GOD, so if anyone can make them look good, it’s him. Suddenly, he hits

the Frankensteiner out of nowhere and makes the hot tag to Rick.

Steinerline and powerslam gets two. Double suplex gets two. Pier six

erupts and Doom hits a Doomsday Device-type thing for two. Rick puts

Reed on the top rope and goes for a belly-to-belly, but Simmons nails

him from behind and pushes Reed off the top, onto Rick, for the pin and

the incredibly shocking upset for the World tag team titles! Sure, this

is no big deal 9 years later when Doom is actually a big name in tag

team wrestling, but at the time this was “Holy shit” type booking. And

can you believe Reed and Simmons carried the match? Wow. ***3/4

– Tony interviews the champs.

– Main Event, NWA World title, cage match: Ric Flair v. Lex Luger. The

referee checks Woman’s gloves before the match…and actually finds

something! Man, I’ve never seen the ref actually find something on the

pre-match frisk. Luger gets a two count off a clothesline right away.
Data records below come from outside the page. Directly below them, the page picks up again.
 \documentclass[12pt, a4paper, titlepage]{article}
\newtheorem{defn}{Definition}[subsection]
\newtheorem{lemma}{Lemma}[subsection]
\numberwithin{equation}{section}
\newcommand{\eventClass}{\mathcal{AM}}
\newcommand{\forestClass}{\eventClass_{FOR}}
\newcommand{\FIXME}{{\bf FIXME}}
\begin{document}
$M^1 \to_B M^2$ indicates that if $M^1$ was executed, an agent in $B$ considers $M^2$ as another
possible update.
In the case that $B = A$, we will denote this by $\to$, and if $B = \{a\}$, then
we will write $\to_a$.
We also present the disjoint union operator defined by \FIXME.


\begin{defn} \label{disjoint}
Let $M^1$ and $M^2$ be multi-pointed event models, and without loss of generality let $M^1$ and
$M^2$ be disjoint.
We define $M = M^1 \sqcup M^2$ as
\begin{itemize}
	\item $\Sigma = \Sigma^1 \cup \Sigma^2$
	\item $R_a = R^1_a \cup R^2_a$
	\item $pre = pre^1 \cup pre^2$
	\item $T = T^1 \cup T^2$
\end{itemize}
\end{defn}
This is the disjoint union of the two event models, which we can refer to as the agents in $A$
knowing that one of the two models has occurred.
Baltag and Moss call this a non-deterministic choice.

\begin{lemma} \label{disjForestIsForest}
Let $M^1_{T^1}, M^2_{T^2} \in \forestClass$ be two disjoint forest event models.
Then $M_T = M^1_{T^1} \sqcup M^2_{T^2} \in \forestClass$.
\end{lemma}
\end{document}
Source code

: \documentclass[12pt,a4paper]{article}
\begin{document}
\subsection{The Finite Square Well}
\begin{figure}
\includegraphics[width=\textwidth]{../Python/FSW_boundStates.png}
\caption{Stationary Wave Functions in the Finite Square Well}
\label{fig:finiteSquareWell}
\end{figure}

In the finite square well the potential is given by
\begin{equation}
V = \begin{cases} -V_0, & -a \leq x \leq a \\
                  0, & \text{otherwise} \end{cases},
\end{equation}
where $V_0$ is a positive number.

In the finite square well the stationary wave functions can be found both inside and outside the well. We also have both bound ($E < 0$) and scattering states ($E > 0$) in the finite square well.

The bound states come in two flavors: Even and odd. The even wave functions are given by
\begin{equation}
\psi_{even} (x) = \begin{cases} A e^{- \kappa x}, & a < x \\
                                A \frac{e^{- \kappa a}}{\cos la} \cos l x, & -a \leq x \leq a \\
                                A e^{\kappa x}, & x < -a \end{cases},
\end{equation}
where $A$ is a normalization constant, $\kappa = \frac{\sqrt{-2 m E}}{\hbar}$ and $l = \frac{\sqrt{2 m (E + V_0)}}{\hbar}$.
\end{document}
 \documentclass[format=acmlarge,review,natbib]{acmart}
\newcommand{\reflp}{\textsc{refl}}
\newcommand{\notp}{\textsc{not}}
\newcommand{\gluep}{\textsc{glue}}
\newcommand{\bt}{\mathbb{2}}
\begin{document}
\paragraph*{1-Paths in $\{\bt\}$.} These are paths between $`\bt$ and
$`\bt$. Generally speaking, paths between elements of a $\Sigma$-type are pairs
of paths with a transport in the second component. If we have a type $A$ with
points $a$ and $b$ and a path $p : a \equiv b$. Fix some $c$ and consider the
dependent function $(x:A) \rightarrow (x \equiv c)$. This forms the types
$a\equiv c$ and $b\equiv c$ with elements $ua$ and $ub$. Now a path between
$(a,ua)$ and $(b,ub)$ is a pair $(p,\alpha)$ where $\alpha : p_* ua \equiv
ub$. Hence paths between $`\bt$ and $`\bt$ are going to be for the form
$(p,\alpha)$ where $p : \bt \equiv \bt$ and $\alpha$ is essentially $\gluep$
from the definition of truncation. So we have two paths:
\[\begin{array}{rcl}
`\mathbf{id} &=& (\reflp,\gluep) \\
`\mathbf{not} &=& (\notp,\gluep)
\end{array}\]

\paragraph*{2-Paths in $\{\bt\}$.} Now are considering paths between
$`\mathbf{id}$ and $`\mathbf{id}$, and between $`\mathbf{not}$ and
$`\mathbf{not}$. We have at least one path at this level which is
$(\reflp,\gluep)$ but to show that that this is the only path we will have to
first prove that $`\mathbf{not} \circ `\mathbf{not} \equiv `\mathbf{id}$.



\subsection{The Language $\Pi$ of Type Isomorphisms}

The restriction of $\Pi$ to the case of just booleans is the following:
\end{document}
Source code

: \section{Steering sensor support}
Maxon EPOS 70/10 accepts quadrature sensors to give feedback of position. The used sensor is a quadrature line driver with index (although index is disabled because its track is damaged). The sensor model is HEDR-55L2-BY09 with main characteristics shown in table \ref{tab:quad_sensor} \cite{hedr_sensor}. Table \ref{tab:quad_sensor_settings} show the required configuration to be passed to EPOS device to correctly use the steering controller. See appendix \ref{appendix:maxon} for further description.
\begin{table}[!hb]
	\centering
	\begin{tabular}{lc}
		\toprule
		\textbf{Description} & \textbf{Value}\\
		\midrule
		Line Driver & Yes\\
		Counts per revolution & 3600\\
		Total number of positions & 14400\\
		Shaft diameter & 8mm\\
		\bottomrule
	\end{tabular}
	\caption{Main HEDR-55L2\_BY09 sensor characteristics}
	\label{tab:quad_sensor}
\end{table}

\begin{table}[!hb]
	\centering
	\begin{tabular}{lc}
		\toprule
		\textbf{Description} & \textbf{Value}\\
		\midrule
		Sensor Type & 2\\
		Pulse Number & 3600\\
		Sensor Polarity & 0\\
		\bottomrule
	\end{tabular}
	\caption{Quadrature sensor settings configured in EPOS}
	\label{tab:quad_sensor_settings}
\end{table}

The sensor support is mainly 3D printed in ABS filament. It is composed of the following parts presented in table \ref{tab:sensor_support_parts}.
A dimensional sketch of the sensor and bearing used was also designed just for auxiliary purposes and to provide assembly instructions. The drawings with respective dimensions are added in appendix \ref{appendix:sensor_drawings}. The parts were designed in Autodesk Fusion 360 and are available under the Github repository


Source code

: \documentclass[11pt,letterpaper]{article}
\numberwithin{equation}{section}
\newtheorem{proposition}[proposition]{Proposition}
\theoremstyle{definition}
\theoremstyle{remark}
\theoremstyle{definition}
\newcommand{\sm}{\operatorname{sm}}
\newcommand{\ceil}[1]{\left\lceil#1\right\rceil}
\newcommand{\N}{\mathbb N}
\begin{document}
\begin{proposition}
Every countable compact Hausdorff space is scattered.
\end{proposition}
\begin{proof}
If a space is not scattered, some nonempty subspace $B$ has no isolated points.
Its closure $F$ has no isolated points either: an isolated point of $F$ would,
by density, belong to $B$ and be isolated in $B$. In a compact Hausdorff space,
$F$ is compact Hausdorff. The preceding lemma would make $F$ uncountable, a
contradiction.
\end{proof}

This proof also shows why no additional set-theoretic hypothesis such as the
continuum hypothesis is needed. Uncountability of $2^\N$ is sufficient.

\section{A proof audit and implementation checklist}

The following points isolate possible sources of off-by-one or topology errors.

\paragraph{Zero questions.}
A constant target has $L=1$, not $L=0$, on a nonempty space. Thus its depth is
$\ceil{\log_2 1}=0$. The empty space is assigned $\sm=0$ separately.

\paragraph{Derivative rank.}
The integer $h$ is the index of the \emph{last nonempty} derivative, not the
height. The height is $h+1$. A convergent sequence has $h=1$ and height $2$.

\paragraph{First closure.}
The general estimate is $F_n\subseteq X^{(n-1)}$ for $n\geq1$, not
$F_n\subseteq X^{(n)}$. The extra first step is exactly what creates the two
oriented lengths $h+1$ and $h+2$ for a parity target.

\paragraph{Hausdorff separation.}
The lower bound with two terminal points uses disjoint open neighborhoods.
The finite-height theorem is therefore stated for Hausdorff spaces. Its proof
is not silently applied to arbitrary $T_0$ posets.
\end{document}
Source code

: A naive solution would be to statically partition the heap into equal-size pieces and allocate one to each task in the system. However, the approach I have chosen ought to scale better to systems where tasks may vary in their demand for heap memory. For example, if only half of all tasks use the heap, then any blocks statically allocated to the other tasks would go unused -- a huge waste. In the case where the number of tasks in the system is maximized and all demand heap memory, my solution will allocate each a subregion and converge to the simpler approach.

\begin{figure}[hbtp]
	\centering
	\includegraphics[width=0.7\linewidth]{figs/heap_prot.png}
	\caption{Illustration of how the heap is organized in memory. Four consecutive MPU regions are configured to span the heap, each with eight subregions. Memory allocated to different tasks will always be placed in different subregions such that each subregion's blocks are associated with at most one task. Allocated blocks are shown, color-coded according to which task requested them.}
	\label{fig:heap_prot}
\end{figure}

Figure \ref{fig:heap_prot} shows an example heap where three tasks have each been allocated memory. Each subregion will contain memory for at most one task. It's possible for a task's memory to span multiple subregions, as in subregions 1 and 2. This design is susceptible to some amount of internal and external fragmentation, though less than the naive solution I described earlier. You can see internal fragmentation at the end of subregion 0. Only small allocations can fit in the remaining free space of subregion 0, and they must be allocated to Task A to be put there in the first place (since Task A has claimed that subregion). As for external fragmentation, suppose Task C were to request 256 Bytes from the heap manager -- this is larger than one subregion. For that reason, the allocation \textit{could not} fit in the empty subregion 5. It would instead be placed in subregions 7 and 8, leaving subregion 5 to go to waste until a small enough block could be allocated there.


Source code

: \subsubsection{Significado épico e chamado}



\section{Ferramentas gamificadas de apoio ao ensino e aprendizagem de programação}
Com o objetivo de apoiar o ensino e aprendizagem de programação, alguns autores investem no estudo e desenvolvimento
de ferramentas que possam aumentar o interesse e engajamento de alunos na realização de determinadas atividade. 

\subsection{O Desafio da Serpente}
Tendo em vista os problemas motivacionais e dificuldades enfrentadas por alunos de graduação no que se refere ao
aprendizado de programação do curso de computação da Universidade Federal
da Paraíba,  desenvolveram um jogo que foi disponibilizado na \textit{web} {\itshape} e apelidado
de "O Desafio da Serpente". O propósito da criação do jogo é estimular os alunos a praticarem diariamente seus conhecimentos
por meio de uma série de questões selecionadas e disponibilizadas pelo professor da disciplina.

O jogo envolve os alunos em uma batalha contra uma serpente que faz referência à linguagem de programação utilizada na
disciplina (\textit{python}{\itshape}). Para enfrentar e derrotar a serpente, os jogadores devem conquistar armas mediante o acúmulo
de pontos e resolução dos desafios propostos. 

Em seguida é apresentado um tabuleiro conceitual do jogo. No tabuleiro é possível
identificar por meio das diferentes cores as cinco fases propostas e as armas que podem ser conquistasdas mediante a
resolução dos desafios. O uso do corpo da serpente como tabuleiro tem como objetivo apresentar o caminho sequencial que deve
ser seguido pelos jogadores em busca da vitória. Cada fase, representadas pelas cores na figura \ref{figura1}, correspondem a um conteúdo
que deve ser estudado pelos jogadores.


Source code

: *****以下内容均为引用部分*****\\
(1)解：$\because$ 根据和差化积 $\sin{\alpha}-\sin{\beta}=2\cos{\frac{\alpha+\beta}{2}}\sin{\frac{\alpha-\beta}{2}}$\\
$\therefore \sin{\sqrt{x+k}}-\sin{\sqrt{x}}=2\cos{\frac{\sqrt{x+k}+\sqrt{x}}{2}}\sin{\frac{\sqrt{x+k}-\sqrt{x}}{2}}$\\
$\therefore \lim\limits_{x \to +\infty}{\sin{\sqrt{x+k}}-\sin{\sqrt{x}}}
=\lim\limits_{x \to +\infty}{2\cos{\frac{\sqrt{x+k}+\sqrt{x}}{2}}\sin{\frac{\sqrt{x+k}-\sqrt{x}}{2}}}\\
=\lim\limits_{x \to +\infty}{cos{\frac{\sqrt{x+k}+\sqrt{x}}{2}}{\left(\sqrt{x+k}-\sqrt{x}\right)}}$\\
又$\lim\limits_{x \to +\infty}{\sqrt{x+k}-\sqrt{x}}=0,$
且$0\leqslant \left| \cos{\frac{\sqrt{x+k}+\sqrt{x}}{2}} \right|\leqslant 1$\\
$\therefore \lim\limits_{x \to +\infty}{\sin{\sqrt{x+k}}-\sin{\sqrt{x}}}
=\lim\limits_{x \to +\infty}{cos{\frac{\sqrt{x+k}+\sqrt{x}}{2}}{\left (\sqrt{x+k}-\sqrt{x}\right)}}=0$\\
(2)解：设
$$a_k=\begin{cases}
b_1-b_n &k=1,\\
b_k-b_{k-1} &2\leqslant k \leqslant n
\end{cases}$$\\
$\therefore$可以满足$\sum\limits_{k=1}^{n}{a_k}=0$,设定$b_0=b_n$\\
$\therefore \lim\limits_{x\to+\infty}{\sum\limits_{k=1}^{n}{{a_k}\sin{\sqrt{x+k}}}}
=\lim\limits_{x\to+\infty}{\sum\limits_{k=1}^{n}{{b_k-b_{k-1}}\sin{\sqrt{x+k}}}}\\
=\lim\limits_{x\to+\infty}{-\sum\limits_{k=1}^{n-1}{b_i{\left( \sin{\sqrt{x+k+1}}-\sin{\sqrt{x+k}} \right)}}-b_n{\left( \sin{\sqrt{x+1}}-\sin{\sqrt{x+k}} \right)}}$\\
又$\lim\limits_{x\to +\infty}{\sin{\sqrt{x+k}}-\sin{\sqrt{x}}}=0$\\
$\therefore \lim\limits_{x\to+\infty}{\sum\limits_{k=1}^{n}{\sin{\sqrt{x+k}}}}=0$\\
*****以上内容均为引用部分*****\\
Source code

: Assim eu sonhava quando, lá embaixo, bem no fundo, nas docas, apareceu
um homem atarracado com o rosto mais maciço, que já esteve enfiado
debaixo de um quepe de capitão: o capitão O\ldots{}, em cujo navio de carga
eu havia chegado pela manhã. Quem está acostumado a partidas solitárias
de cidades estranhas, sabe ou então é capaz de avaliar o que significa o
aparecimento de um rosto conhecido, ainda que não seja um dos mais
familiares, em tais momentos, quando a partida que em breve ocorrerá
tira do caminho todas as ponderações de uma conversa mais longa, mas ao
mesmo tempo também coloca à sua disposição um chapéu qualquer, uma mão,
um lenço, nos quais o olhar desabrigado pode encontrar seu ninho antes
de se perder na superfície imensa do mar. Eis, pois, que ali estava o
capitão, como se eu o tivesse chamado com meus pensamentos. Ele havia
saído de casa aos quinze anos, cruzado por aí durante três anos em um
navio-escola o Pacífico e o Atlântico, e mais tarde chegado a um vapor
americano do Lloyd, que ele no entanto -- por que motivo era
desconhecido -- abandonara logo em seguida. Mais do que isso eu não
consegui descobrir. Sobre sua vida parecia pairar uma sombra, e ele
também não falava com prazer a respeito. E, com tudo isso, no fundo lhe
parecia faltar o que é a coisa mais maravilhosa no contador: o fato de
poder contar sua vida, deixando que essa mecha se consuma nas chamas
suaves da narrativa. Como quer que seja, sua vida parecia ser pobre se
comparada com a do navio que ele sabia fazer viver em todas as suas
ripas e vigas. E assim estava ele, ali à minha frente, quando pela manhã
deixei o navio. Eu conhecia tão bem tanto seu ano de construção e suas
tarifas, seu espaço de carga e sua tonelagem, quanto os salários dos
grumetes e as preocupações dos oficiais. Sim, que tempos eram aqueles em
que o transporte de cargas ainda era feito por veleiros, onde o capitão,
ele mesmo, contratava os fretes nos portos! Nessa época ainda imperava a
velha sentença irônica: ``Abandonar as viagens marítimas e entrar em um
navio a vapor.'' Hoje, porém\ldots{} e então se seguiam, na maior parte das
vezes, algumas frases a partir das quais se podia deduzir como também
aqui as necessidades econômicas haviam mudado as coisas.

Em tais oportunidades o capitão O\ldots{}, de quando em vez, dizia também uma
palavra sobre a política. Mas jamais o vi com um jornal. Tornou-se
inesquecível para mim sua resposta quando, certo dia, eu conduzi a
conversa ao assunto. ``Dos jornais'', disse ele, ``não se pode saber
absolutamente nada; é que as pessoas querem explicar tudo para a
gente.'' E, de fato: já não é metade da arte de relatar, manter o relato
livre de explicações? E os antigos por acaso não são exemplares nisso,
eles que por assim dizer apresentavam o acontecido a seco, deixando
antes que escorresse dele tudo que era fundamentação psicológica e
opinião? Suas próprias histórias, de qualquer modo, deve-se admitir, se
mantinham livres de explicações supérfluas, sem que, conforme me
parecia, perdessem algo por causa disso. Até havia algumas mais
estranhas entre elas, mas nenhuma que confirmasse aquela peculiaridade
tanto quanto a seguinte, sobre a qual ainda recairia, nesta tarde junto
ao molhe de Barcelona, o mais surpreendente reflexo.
Flair tries to run and gets suplexed back in. Luger gets the gorilla

press, twice. Flair comes back with chops, which are no-sold. Luger

with a hiptoss and clothesline, then he no-sells more chops. Flair

tries to climb the cage, which is silly because the top is turned

inwards. He comes down and chops Luger, and this time Luger sells. He

rams Luger to the cage, then more chops. Flair goes to the knee in the

ring, and of course Luger is wrestling with an injured knee to begin

with. Flair with the kneedrop and delayed suplex, but Luger no-sells

and clotheslines Flair. 10 punch count, then a cross-corner whip that

leads to a Flair Flip. Luger clotheslines him coming off the top

turnbuckle and they brawl outside. Flair tries to run away again. They

fight on the cage and Flair gets rammed to the steel a few times.

Facefirst to the post, and Flair blades. I find that amazing because

Flair has no tape on his wrists or fingers, and yet he goes into the

blading crouch and comes up bloody, so he found a razor blade somewhere.

Back in the ring for the 10 punch count again, and then a clothesline

for two. Flair rolls out and climbs the cage again, and Flair gets

rammed into it again. Flair is doing a four-alarm bladejob here. Back

in the ring, where Luger no-sells chops and a flying forearm. Lex with

the superplex, but Luger blows out his knee on the landing. Uh oh, Lex,

don’t hold your knee when Ric Flair is around…too late. Ric The Evil

Bastard surfaces, as he punishes the knee in every way possible.

Figure-four. With the help of the ropes, of course. The Horsemen make

their way down to ringside. Luger makes the superman comeback with

three clotheslines. Another clothesline gets two. Gorilla press. Stig

runs down to take out the Horsemen, and El Gigante joins him.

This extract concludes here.